Everything from the line containing "2. Kończenie przepływu" through the last line of the records must be returned verbatim, and nothing outside that range.

SUPPLIED MATERIAL ->
══════
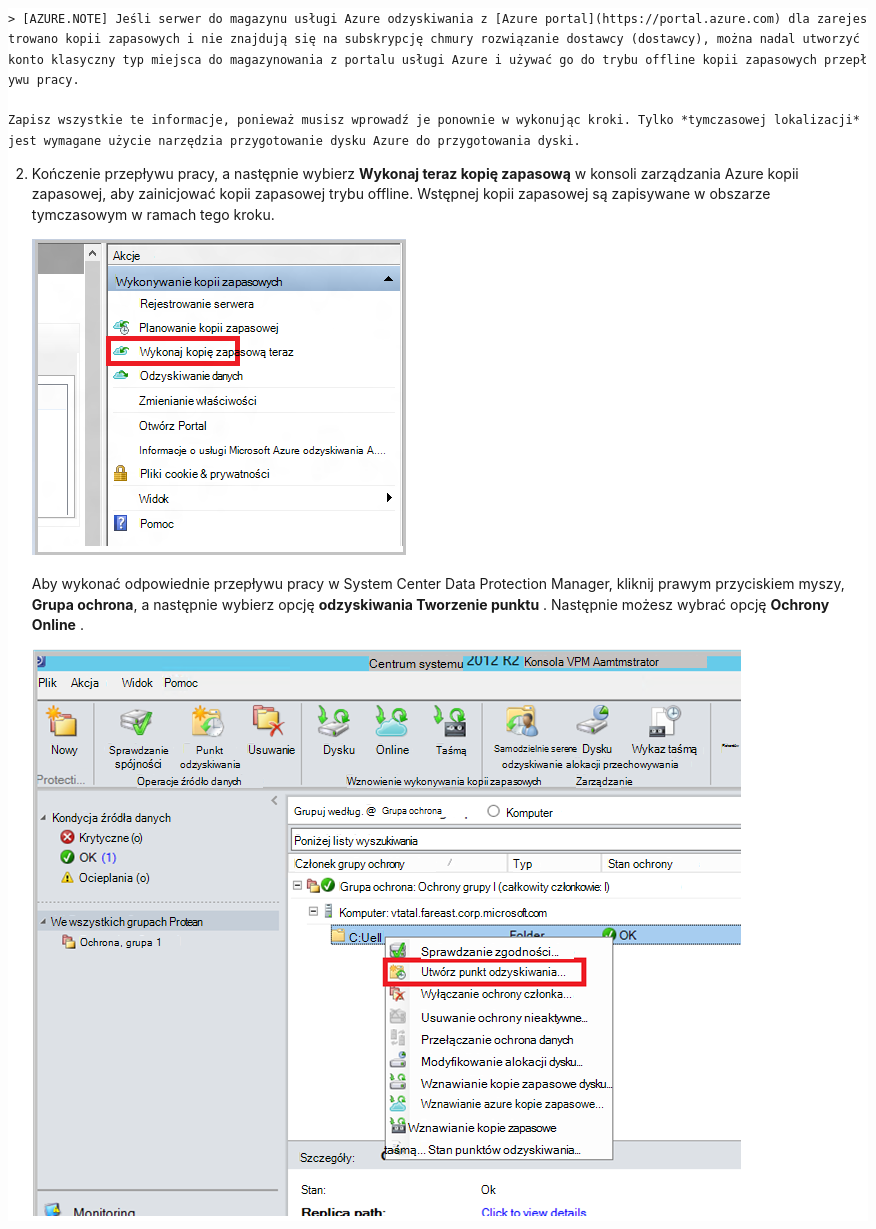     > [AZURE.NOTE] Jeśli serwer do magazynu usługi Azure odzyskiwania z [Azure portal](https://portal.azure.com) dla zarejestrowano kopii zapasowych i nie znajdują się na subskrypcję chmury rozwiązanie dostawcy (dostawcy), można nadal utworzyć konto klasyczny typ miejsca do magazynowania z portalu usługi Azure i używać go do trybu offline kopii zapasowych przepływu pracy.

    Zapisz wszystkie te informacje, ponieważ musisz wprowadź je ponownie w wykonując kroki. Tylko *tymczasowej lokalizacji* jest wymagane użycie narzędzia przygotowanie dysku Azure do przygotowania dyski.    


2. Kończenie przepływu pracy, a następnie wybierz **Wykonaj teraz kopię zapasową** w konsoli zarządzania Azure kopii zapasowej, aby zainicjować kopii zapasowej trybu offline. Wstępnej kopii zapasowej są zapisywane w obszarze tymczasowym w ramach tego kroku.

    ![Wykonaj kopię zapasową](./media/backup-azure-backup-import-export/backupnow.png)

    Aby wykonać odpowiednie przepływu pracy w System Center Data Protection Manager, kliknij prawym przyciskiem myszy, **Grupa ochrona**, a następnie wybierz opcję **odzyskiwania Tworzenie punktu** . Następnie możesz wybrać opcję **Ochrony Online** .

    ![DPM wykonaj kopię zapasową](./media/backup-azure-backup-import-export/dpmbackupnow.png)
══════
WRITTEN ANSWER ->
2. Kończenie przepływu pracy, a następnie wybierz **Wykonaj teraz kopię zapasową** w konsoli zarządzania Azure kopii zapasowej, aby zainicjować kopii zapasowej trybu offline. Wstępnej kopii zapasowej są zapisywane w obszarze tymczasowym w ramach tego kroku.

    ![Wykonaj kopię zapasową](./media/backup-azure-backup-import-export/backupnow.png)

    Aby wykonać odpowiednie przepływu pracy w System Center Data Protection Manager, kliknij prawym przyciskiem myszy, **Grupa ochrona**, a następnie wybierz opcję **odzyskiwania Tworzenie punktu** . Następnie możesz wybrać opcję **Ochrony Online** .

    ![DPM wykonaj kopię zapasową](./media/backup-azure-backup-import-export/dpmbackupnow.png)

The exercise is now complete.